### ASSIGNED TASK
Considering the entries that follow, report how many lines include the string "based", giving the number alone.

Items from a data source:
━━━━━━━━━━━━━━━━━━━━━━━━━━━━━━

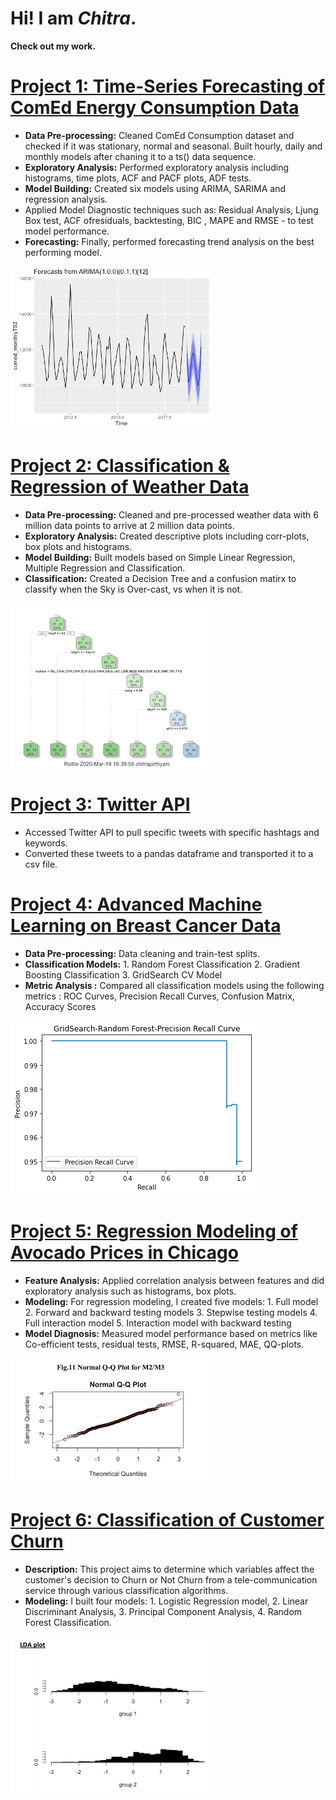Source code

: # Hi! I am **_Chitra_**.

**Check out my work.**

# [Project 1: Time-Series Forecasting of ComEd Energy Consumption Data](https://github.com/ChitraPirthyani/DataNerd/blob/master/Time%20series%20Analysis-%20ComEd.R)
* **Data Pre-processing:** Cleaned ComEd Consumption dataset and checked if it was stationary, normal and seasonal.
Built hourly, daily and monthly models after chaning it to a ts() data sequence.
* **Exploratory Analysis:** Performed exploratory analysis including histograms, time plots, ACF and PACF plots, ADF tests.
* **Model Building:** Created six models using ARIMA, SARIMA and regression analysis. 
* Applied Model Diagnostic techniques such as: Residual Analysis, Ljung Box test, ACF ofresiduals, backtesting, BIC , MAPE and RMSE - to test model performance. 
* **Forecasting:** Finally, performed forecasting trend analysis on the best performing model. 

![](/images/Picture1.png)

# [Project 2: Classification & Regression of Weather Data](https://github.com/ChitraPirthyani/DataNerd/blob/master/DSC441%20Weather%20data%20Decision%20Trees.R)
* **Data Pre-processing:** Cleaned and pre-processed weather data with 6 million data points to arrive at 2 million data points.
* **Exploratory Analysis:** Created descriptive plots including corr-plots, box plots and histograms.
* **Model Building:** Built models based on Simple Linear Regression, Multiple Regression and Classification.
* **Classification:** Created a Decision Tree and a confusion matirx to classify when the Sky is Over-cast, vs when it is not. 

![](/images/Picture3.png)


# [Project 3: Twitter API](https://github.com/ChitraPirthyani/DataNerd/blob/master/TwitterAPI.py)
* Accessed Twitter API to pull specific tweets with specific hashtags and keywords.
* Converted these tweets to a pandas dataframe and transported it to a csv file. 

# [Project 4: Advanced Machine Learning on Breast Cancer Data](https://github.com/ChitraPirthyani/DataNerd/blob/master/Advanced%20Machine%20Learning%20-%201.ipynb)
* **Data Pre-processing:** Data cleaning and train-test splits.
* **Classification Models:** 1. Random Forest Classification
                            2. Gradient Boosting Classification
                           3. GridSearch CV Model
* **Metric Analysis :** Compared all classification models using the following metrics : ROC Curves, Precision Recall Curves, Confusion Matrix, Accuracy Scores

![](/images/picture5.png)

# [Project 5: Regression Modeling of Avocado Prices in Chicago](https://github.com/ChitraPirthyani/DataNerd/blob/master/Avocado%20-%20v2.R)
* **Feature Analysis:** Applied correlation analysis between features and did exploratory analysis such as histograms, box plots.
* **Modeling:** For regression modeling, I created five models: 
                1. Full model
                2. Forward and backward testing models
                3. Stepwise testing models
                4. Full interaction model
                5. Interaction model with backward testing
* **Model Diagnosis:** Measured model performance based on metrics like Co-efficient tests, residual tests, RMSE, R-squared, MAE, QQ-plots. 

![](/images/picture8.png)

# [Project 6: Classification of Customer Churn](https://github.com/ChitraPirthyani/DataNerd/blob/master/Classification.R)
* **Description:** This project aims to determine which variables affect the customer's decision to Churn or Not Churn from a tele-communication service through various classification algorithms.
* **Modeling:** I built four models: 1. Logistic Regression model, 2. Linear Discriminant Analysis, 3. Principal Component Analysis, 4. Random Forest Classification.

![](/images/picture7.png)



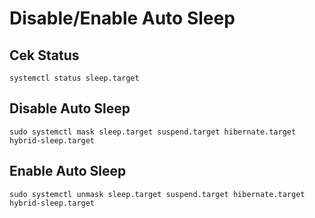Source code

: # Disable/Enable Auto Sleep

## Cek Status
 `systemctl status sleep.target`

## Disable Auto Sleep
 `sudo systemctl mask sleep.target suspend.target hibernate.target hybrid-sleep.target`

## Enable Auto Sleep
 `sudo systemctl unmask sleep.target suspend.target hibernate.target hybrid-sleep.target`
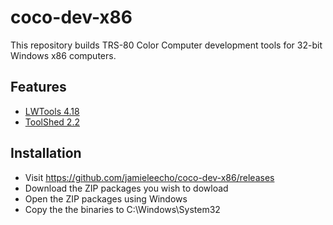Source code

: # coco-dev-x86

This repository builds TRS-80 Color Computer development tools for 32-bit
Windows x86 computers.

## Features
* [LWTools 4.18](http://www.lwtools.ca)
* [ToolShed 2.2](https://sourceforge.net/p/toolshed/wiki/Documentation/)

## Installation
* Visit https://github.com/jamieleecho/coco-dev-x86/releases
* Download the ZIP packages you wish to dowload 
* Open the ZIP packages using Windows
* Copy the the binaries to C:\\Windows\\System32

━━━━━━━━━━━━━━━━━━━━━━━━━━━━━━

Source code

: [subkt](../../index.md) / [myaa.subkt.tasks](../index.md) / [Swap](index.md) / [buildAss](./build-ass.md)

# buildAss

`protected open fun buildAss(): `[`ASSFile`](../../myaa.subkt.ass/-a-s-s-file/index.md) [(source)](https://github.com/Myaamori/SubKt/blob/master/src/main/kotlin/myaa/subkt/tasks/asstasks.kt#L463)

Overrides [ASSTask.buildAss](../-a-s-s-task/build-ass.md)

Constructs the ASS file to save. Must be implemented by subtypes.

━━━━━━━━━━━━━━━━━━━━━━━━━━━━━━

### RESPONSE TO THIS TASK
2